• What the task asks: Using the records below, count the lines containing "setting" and give only the total.

• Plain-text document sources:
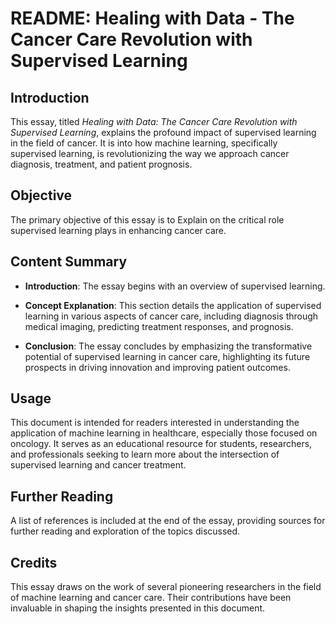 

# README: Healing with Data - The Cancer Care Revolution with Supervised Learning

## Introduction

This essay, titled *Healing with Data: The Cancer Care Revolution with Supervised Learning*, explains the profound impact of supervised learning in the field of cancer. It is into how machine learning, specifically supervised learning, is revolutionizing the way we approach cancer diagnosis, treatment, and patient prognosis.

## Objective

The primary objective of this essay is to Explain on the critical role supervised learning plays in enhancing cancer care.

## Content Summary

- **Introduction**: The essay begins with an overview of supervised learning.
  
- **Concept Explanation**: This section details the application of supervised learning in various aspects of cancer care, including diagnosis through medical imaging, predicting treatment responses, and prognosis.

- **Conclusion**: The essay concludes by emphasizing the transformative potential of supervised learning in cancer care, highlighting its future prospects in driving innovation and improving patient outcomes.

## Usage

This document is intended for readers interested in understanding the application of machine learning in healthcare, especially those focused on oncology. It serves as an educational resource for students, researchers, and professionals seeking to learn more about the intersection of supervised learning and cancer treatment.

## Further Reading

A list of references is included at the end of the essay, providing sources for further reading and exploration of the topics discussed.

## Credits

This essay draws on the work of several pioneering researchers in the field of machine learning and cancer care. Their contributions have been invaluable in shaping the insights presented in this document.


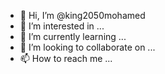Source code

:- 👋 Hi, I’m @king2050mohamed
- 👀 I’m interested in ...
- 🌱 I’m currently learning ...
- 💞️ I’m looking to collaborate on ...
- 📫 How to reach me ...

<!---
king2050mohamed/king2050mohamed is a ✨ special ✨ repository because its `README.md` (this file) appears on your GitHub profile.
You can click the Preview link to take a look at your changes.
--->
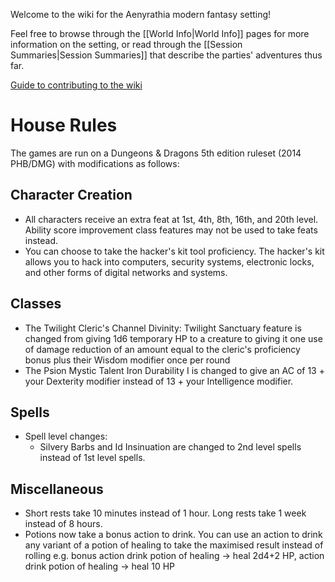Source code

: Welcome to the wiki for the Aenyrathia modern fantasy setting!

Feel free to browse through the [[World Info|World Info]] pages for more information on the setting, or read through the [[Session Summaries|Session Summaries]] that describe the parties' adventures thus far.

[Guide to contributing to the wiki](https://aenyrathia.wiki/-/help)
# House Rules
The games are run on a Dungeons & Dragons 5th edition ruleset (2014 PHB/DMG) with modifications as follows:
## Character Creation
- All characters receive an extra feat at 1st, 4th, 8th, 16th, and 20th level. Ability score improvement class features may not be used to take feats instead.
- You can choose to take the hacker's kit tool proficiency. The hacker's kit allows you to hack into computers, security systems, electronic locks, and other forms of digital networks and systems.
## Classes
- The Twilight Cleric's Channel Divinity: Twilight Sanctuary feature is changed from giving 1d6 temporary HP to a creature to giving it one use of damage reduction of an amount equal to the cleric's proficiency bonus plus their Wisdom modifier once per round
- The Psion Mystic Talent Iron Durability I is changed to give an AC of 13 + your Dexterity modifier instead of 13 + your Intelligence modifier.
## Spells
- Spell level changes:
	- Silvery Barbs and Id Insinuation are changed to 2nd level spells instead of 1st level spells.
## Miscellaneous
- Short rests take 10 minutes instead of 1 hour. Long rests take 1 week instead of 8 hours.
- Potions now take a bonus action to drink. You can use an action to drink any variant of a potion of healing to take the maximised result instead of rolling e.g. bonus action drink potion of healing -> heal 2d4+2 HP, action drink potion of healing -> heal 10 HP
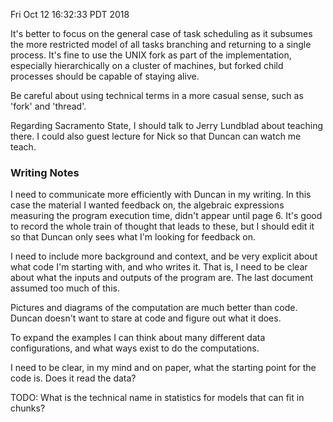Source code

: Fri Oct 12 16:32:33 PDT 2018

It's better to focus on the general case of task scheduling as it subsumes the more restricted model of all tasks branching and returning to a single process.
It's fine to use the UNIX fork as part of the implementation, especially hierarchically on a cluster of machines, but forked child processes should be capable of staying alive.

Be careful about using technical terms in a more casual sense, such as 'fork' and 'thread'.

Regarding Sacramento State, I should talk to Jerry Lundblad about teaching there.
I could also guest lecture for Nick so that Duncan can watch me teach.

### Writing Notes

I need to communicate more efficiently with Duncan in my writing.
In this case the material I wanted feedback on, the algebraic expressions measuring the program execution time, didn't appear until page 6.
It's good to record the whole train of thought that leads to these, but I should edit it so that Duncan only sees what I'm looking for feedback on.

I need to include more background and context, and be very explicit about what code I'm starting with, and who writes it.
That is, I need to be clear about what the inputs and outputs of the program are.
The last document assumed too much of this.

Pictures and diagrams of the computation are much better than code.
Duncan doesn't want to stare at code and figure out what it does.

To expand the examples I can think about many different data configurations, and what ways exist to do the computations.

I need to be clear, in my mind and on paper, what the starting point for the code is.
Does it read the data?

TODO: What is the technical name in statistics for models that can fit in chunks?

• Exercise solution: 2